== Segment start ==
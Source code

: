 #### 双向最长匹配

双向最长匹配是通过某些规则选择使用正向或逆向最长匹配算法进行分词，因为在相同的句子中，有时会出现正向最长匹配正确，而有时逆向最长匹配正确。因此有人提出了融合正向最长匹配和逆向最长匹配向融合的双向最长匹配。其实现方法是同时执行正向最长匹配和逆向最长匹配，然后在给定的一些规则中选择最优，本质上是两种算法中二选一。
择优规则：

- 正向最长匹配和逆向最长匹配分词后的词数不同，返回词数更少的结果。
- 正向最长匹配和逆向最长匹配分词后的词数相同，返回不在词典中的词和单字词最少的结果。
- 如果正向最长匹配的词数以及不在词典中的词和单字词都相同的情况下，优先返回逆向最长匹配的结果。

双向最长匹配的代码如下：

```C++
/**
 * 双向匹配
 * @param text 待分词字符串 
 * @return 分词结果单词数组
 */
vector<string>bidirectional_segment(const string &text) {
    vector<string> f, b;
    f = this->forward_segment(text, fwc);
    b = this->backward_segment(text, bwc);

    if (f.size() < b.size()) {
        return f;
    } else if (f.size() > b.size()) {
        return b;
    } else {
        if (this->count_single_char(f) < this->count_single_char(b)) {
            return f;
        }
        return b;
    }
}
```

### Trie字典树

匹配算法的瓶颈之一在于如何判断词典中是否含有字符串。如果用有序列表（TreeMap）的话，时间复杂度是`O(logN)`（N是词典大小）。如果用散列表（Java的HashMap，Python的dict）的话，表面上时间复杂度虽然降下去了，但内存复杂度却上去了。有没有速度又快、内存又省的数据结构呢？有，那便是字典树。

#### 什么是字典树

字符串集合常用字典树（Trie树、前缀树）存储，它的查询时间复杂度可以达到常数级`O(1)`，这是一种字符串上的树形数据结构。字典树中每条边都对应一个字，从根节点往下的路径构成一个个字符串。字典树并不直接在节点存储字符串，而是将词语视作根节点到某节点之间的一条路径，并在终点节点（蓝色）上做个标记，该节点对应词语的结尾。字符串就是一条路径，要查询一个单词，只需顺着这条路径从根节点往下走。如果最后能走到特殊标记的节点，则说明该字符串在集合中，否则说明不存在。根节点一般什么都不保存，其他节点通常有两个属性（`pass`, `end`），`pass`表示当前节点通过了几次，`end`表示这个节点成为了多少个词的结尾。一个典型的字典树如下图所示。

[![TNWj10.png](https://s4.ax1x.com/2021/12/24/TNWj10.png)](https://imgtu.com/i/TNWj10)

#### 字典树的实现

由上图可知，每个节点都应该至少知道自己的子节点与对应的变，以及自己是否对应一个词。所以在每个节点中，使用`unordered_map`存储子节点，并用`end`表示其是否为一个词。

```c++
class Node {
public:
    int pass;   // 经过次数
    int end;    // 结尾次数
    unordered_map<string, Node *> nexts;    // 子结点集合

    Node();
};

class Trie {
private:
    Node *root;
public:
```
== Segment end ==
EXERCISE REQUIREMENTS: In full and without alteration, transcribe the listing above.

EXERCISE SOLUTION:
Source code

: #### 双向最长匹配

双向最长匹配是通过某些规则选择使用正向或逆向最长匹配算法进行分词，因为在相同的句子中，有时会出现正向最长匹配正确，而有时逆向最长匹配正确。因此有人提出了融合正向最长匹配和逆向最长匹配向融合的双向最长匹配。其实现方法是同时执行正向最长匹配和逆向最长匹配，然后在给定的一些规则中选择最优，本质上是两种算法中二选一。
择优规则：

- 正向最长匹配和逆向最长匹配分词后的词数不同，返回词数更少的结果。
- 正向最长匹配和逆向最长匹配分词后的词数相同，返回不在词典中的词和单字词最少的结果。
- 如果正向最长匹配的词数以及不在词典中的词和单字词都相同的情况下，优先返回逆向最长匹配的结果。

双向最长匹配的代码如下：

```C++
/**
 * 双向匹配
 * @param text 待分词字符串 
 * @return 分词结果单词数组
 */
vector<string>bidirectional_segment(const string &text) {
    vector<string> f, b;
    f = this->forward_segment(text, fwc);
    b = this->backward_segment(text, bwc);

    if (f.size() < b.size()) {
        return f;
    } else if (f.size() > b.size()) {
        return b;
    } else {
        if (this->count_single_char(f) < this->count_single_char(b)) {
            return f;
        }
        return b;
    }
}
```

### Trie字典树

匹配算法的瓶颈之一在于如何判断词典中是否含有字符串。如果用有序列表（TreeMap）的话，时间复杂度是`O(logN)`（N是词典大小）。如果用散列表（Java的HashMap，Python的dict）的话，表面上时间复杂度虽然降下去了，但内存复杂度却上去了。有没有速度又快、内存又省的数据结构呢？有，那便是字典树。

#### 什么是字典树

字符串集合常用字典树（Trie树、前缀树）存储，它的查询时间复杂度可以达到常数级`O(1)`，这是一种字符串上的树形数据结构。字典树中每条边都对应一个字，从根节点往下的路径构成一个个字符串。字典树并不直接在节点存储字符串，而是将词语视作根节点到某节点之间的一条路径，并在终点节点（蓝色）上做个标记，该节点对应词语的结尾。字符串就是一条路径，要查询一个单词，只需顺着这条路径从根节点往下走。如果最后能走到特殊标记的节点，则说明该字符串在集合中，否则说明不存在。根节点一般什么都不保存，其他节点通常有两个属性（`pass`, `end`），`pass`表示当前节点通过了几次，`end`表示这个节点成为了多少个词的结尾。一个典型的字典树如下图所示。

[![TNWj10.png](https://s4.ax1x.com/2021/12/24/TNWj10.png)](https://imgtu.com/i/TNWj10)

#### 字典树的实现

由上图可知，每个节点都应该至少知道自己的子节点与对应的变，以及自己是否对应一个词。所以在每个节点中，使用`unordered_map`存储子节点，并用`end`表示其是否为一个词。

```c++
class Node {
public:
    int pass;   // 经过次数
    int end;    // 结尾次数
    unordered_map<string, Node *> nexts;    // 子结点集合

    Node();
};

class Trie {
private:
    Node *root;
public:
```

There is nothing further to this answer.